● HOW TO COMPLETE THIS TASK:
Could you reproduce the lines below from the one with "- 会社が大きくなるのは、結果であって、原因ではない。" through the one with "- 大企業が凋落したり、あちこちで下剋上が起きるとき、背景には「うねり」がある。"? Keep both ends and add nothing.

● RECORDS FOR THE TASK:
-.-.-

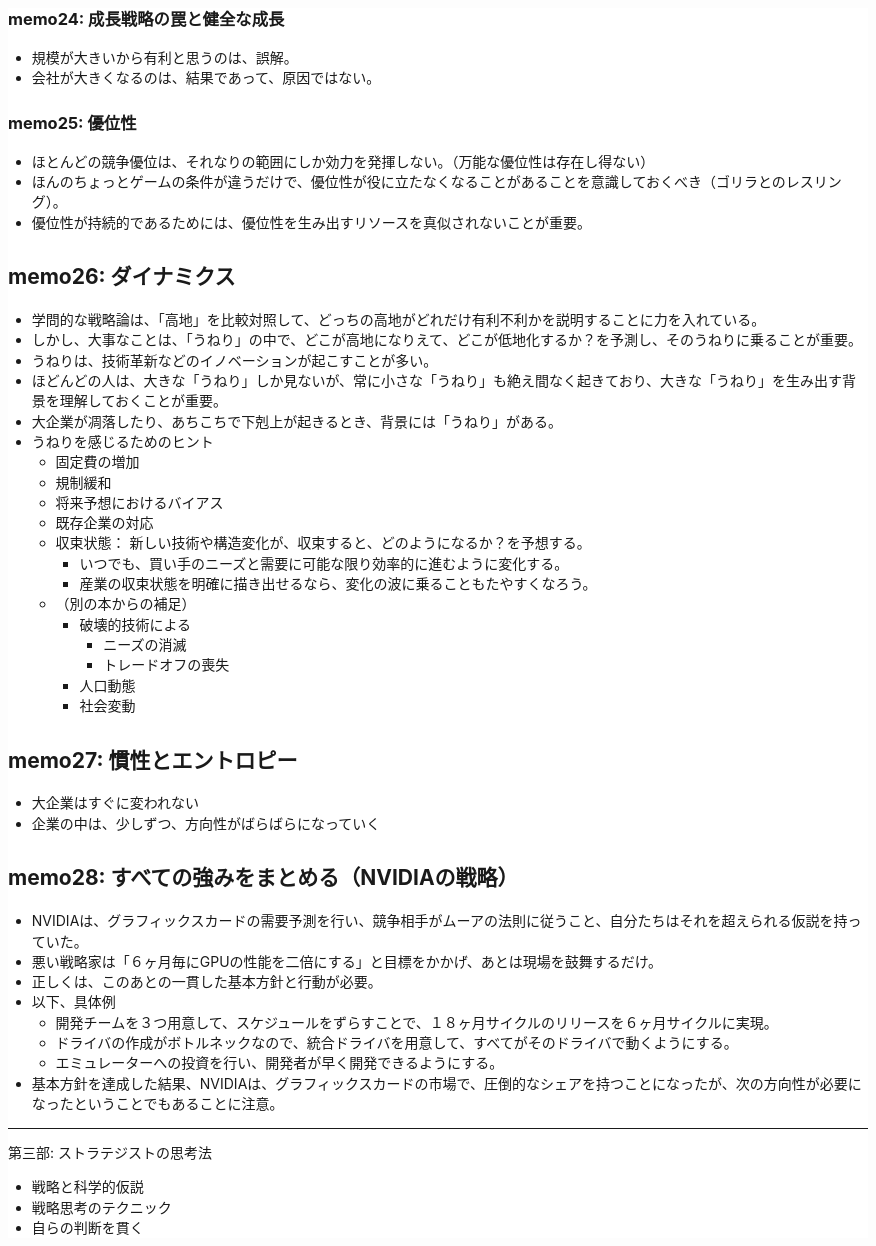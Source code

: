 ### memo24: 成長戦略の罠と健全な成長
- 規模が大きいから有利と思うのは、誤解。
- 会社が大きくなるのは、結果であって、原因ではない。

### memo25: 優位性
- ほとんどの競争優位は、それなりの範囲にしか効力を発揮しない。（万能な優位性は存在し得ない）
- ほんのちょっとゲームの条件が違うだけで、優位性が役に立たなくなることがあることを意識しておくべき（ゴリラとのレスリング）。
- 優位性が持続的であるためには、優位性を生み出すリソースを真似されないことが重要。

## memo26: ダイナミクス
- 学問的な戦略論は、「高地」を比較対照して、どっちの高地がどれだけ有利不利かを説明することに力を入れている。
- しかし、大事なことは、「うねり」の中で、どこが高地になりえて、どこが低地化するか？を予測し、そのうねりに乗ることが重要。
- うねりは、技術革新などのイノベーションが起こすことが多い。
- ほどんどの人は、大きな「うねり」しか見ないが、常に小さな「うねり」も絶え間なく起きており、大きな「うねり」を生み出す背景を理解しておくことが重要。
- 大企業が凋落したり、あちこちで下剋上が起きるとき、背景には「うねり」がある。
- うねりを感じるためのヒント
  - 固定費の増加
  - 規制緩和
  - 将来予想におけるバイアス
  - 既存企業の対応
  - 収束状態： 新しい技術や構造変化が、収束すると、どのようになるか？を予想する。
    - いつでも、買い手のニーズと需要に可能な限り効率的に進むように変化する。
    - 産業の収束状態を明確に描き出せるなら、変化の波に乗ることもたやすくなろう。
  - （別の本からの補足）
    - 破壊的技術による
      - ニーズの消滅
      - トレードオフの喪失
    - 人口動態
    - 社会変動

## memo27: 慣性とエントロピー
- 大企業はすぐに変われない
- 企業の中は、少しずつ、方向性がばらばらになっていく

## memo28: すべての強みをまとめる（NVIDIAの戦略）
- NVIDIAは、グラフィックスカードの需要予測を行い、競争相手がムーアの法則に従うこと、自分たちはそれを超えられる仮説を持っていた。
- 悪い戦略家は「６ヶ月毎にGPUの性能を二倍にする」と目標をかかげ、あとは現場を鼓舞するだけ。
- 正しくは、このあとの一貫した基本方針と行動が必要。
- 以下、具体例
  - 開発チームを３つ用意して、スケジュールをずらすことで、１８ヶ月サイクルのリリースを６ヶ月サイクルに実現。
  - ドライバの作成がボトルネックなので、統合ドライバを用意して、すべてがそのドライバで動くようにする。
  - エミュレーターへの投資を行い、開発者が早く開発できるようにする。
- 基本方針を達成した結果、NVIDIAは、グラフィックスカードの市場で、圧倒的なシェアを持つことになったが、次の方向性が必要になったということでもあることに注意。

---
第三部: ストラテジストの思考法

- 戦略と科学的仮説
- 戦略思考のテクニック
- 自らの判断を貫く
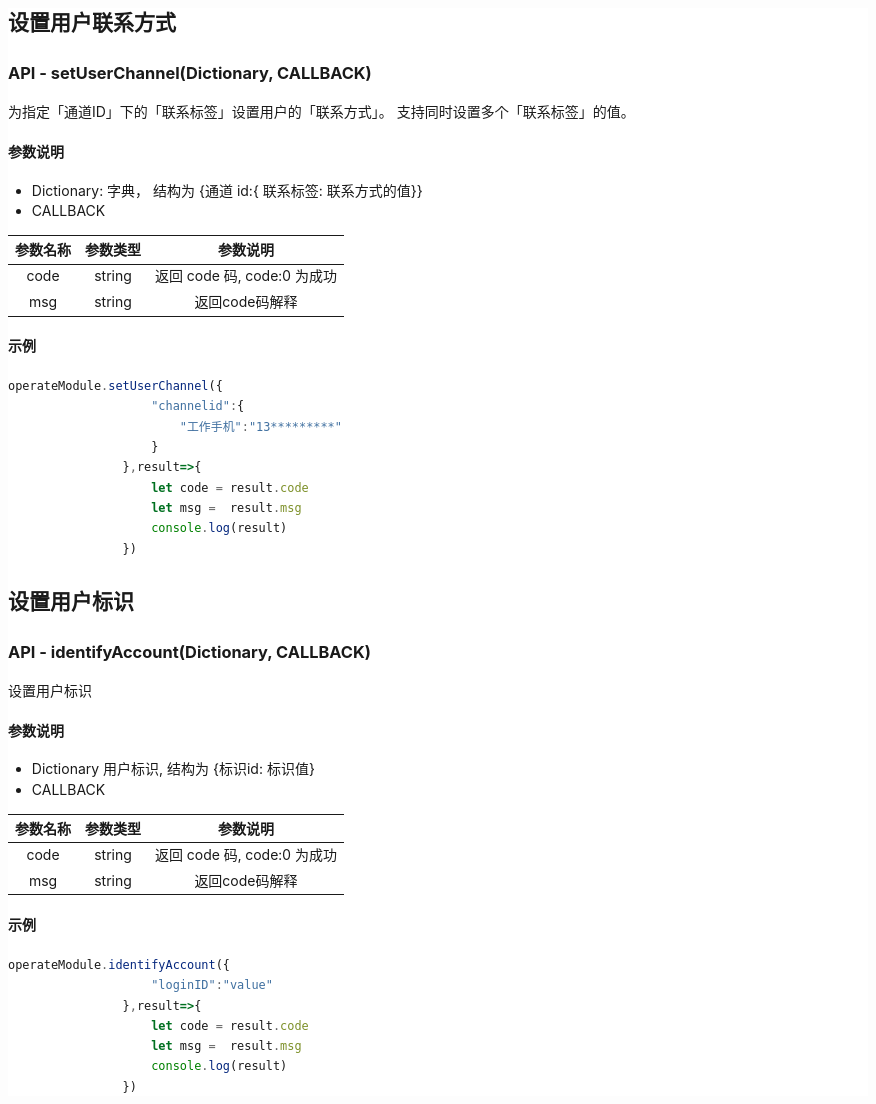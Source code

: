 ## 设置用户联系方式

### API - setUserChannel(Dictionary, CALLBACK)
为指定「通道ID」下的「联系标签」设置用户的「联系方式」。
支持同时设置多个「联系标签」的值。

#### 参数说明
- Dictionary: 字典， 结构为 {通道 id:{ 联系标签: 联系方式的值}}
- CALLBACK

|参数名称|参数类型|参数说明|
|:-----:|:----:|:-----:|
|code|string|返回 code 码, code:0 为成功|
|msg|string|返回code码解释|


#### 示例

```javascript
operateModule.setUserChannel({
					"channelid":{
						"工作手机":"13*********"
					}
				},result=>{
					let code = result.code
					let msg =  result.msg
					console.log(result)
				})
```

## 设置用户标识

### API - identifyAccount(Dictionary, CALLBACK)
设置用户标识

#### 参数说明
- Dictionary 用户标识, 结构为 {标识id: 标识值} 
- CALLBACK

|参数名称|参数类型|参数说明|
|:-----:|:----:|:-----:|
|code|string|返回 code 码, code:0 为成功|
|msg|string|返回code码解释|


#### 示例

```javascript
operateModule.identifyAccount({
					"loginID":"value"
				},result=>{
					let code = result.code
					let msg =  result.msg
					console.log(result)
				})
```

-.-.-

● ANSWER TO THIS EXERCISE:
- 会社が大きくなるのは、結果であって、原因ではない。

### memo25: 優位性
- ほとんどの競争優位は、それなりの範囲にしか効力を発揮しない。（万能な優位性は存在し得ない）
- ほんのちょっとゲームの条件が違うだけで、優位性が役に立たなくなることがあることを意識しておくべき（ゴリラとのレスリング）。
- 優位性が持続的であるためには、優位性を生み出すリソースを真似されないことが重要。

## memo26: ダイナミクス
- 学問的な戦略論は、「高地」を比較対照して、どっちの高地がどれだけ有利不利かを説明することに力を入れている。
- しかし、大事なことは、「うねり」の中で、どこが高地になりえて、どこが低地化するか？を予測し、そのうねりに乗ることが重要。
- うねりは、技術革新などのイノベーションが起こすことが多い。
- ほどんどの人は、大きな「うねり」しか見ないが、常に小さな「うねり」も絶え間なく起きており、大きな「うねり」を生み出す背景を理解しておくことが重要。
- 大企業が凋落したり、あちこちで下剋上が起きるとき、背景には「うねり」がある。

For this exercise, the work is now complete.